§ YOUR ASSIGNMENT: Go to the line containing "34.90 & 24.55 \\" in the records below and print it and every following line exactly, on through the line containing "17.40 & 12.68 \\", then stop.

START EXERCISE DATA

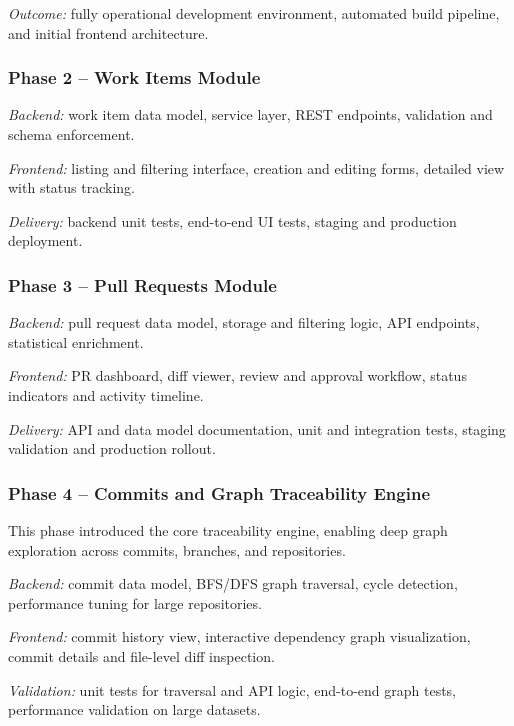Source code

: \textit{Outcome:} fully operational development environment, automated build
pipeline, and initial frontend architecture.

\subsubsection{Phase 2 -- Work Items Module}

\textit{Backend:} work item data model, service layer, REST endpoints,
validation and schema enforcement.

\textit{Frontend:} listing and filtering interface, creation and editing forms,
detailed view with status tracking.

\textit{Delivery:} backend unit tests, end-to-end UI tests, staging and
production deployment.

\subsubsection{Phase 3 -- Pull Requests Module}

\textit{Backend:} pull request data model, storage and filtering logic, API
endpoints, statistical enrichment.

\textit{Frontend:} PR dashboard, diff viewer, review and approval workflow,
status indicators and activity timeline.

\textit{Delivery:} API and data model documentation, unit and integration
tests, staging validation and production rollout.

\subsubsection{Phase 4 -- Commits and Graph Traceability Engine}

This phase introduced the core traceability engine, enabling deep graph
exploration across commits, branches, and repositories.

\textit{Backend:} commit data model, BFS/DFS graph traversal, cycle detection,
performance tuning for large repositories.

\textit{Frontend:} commit history view, interactive dependency graph
visualization, commit details and file-level diff inspection.

\textit{Validation:} unit tests for traversal and API logic, end-to-end graph
tests, performance validation on large datasets.

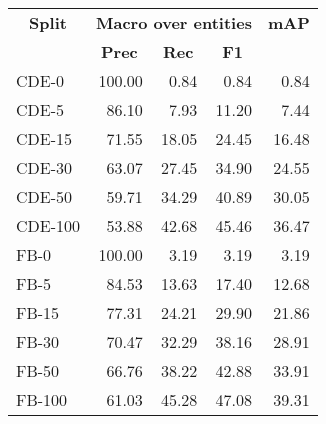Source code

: \begin{tabular}{| l | r | r | r | r |}
    \hline

    \multicolumn{1}{|c|}{\textbf{Split}} &
    \multicolumn{3}{|c|}{\textbf{Macro over entities}} &
    \multicolumn{1}{|c|}{\textbf{mAP}} \\

    \multicolumn{1}{|c|}{} &
    \multicolumn{1}{|c|}{\textbf{Prec}} &
    \multicolumn{1}{|c|}{\textbf{Rec}} &
    \multicolumn{1}{|c|}{\textbf{F1}} &
    \multicolumn{1}{|c|}{} \\

    \hline \hline

    CDE-0   & 100.00 &  0.84 &  0.84 &  0.84 \\
    CDE-5   &  86.10 &  7.93 & 11.20 &  7.44 \\
    CDE-15  &  71.55 & 18.05 & 24.45 & 16.48 \\
    CDE-30  &  63.07 & 27.45 & 34.90 & 24.55 \\
    CDE-50  &  59.71 & 34.29 & 40.89 & 30.05 \\
    CDE-100 &  53.88 & 42.68 & 45.46 & 36.47 \\

    \hline

    FB-0    & 100.00 &  3.19 &  3.19 &  3.19 \\
    FB-5    &  84.53 & 13.63 & 17.40 & 12.68 \\
    FB-15   &  77.31 & 24.21 & 29.90 & 21.86 \\
    FB-30   &  70.47 & 32.29 & 38.16 & 28.91 \\
    FB-50   &  66.76 & 38.22 & 42.88 & 33.91 \\
    FB-100  &  61.03 & 45.28 & 47.08 & 39.31 \\

    \hline
\end{tabular}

END EXERCISE DATA

§ REPLY TO THE TASK:
    CDE-30  &  63.07 & 27.45 & 34.90 & 24.55 \\
    CDE-50  &  59.71 & 34.29 & 40.89 & 30.05 \\
    CDE-100 &  53.88 & 42.68 & 45.46 & 36.47 \\

    \hline

    FB-0    & 100.00 &  3.19 &  3.19 &  3.19 \\
    FB-5    &  84.53 & 13.63 & 17.40 & 12.68 \\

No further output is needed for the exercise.